Jonathan Anderson believes kids are dressing up again. Dior’s SS27 collection follows that same instinct. Last season wanted to provoke. This one simply gets dressed and heads out the door.
That instinct reshapes Dior’s own wardrobe. The Bar jacket feels lighter and less ceremonial. The new Bobby suit, inspired by a vintage Marc Bohan jacket, appears in whisper-light chiffon, while shawl-collared tailoring slips comfortably between eveningwear, dressing gowns and everyday clothes. The house codes are still there, but somehow, they don’t feel uptight anymore.
The archive follows the same logic.
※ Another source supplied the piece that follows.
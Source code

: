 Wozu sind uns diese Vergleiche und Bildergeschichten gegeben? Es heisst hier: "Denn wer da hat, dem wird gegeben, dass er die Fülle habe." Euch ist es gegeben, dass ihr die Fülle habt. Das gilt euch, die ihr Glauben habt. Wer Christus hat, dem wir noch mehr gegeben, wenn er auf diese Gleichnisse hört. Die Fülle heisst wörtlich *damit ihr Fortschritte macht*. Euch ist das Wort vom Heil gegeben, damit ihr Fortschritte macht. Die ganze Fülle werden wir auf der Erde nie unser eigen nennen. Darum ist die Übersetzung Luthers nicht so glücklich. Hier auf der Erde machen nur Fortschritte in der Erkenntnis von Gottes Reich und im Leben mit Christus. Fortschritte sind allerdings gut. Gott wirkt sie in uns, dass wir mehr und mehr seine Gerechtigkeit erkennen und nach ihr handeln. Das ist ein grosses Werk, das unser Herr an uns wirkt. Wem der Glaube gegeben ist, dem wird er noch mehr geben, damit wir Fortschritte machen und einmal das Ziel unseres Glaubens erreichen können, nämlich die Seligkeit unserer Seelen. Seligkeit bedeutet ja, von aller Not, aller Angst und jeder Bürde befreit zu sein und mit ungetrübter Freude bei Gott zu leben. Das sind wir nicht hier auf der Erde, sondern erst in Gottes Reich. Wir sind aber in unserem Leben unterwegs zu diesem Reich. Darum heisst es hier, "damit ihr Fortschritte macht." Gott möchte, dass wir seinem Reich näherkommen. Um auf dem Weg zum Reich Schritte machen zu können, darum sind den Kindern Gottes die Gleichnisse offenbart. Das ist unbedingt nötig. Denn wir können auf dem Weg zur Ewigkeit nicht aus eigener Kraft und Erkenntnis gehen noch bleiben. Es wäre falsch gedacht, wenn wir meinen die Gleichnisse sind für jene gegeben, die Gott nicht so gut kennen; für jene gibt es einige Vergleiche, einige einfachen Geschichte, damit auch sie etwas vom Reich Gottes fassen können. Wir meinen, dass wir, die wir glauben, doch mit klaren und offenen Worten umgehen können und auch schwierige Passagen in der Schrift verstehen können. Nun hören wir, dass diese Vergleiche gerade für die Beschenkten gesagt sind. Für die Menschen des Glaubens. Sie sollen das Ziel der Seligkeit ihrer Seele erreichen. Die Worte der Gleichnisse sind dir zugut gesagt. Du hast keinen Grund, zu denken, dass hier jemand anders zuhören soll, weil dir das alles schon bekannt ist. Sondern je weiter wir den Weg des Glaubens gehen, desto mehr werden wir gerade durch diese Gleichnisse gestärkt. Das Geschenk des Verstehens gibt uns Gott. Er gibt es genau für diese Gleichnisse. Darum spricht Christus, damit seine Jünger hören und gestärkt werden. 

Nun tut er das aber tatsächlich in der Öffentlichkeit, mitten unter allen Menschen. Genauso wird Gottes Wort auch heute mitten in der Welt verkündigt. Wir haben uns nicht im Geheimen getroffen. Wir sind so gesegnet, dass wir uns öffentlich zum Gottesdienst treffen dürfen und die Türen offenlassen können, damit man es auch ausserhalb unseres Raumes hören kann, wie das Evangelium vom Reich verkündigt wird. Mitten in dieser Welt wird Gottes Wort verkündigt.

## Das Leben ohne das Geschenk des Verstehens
The silver sequined trousers immediately recall Hedi Slimane’s legendary SS06 jeans, while the leaner proportions carry faint echoes of his Dior Homme. Yet Anderson never lets those references take over. They’re folded naturally into the collection rather than becoming larger than the clothes themselves.
The styling keeps reinforcing the same idea. Glitter sits beside tailoring. Distressed denim meets formal shirting. Shoes become slimmer and quieter, while the bags resist becoming statement pieces. It’s fashion that’s realistic, slightly campy, but unmistakably romantic.
And that’s what makes SS27 feel more resolved than Anderson’s previous collections for the house. Instead of presenting one archetype after another, this time, he lets them overlap. The aristocrat borrows from the raver. The formal dresser steals from the romantic.
After the show, Anderson said he wasn’t interested in creating a “totemic” look. It’s probably the clearest way to understand this collection. Rather than searching for one defining silhouette, he’s building a wardrobe where no single piece needs to explain everything.
Three collections in, Anderson no longer seems interested in proving he understands Dior’s history. He’s more interested in showing what that history can become once it’s actually worn, mixed and lived in by us. Fashion usually remembers the one look everyone talks about. Jonathan Anderson seems happier creating the wardrobe people keep coming back to. For the first time, those feel like the same thing.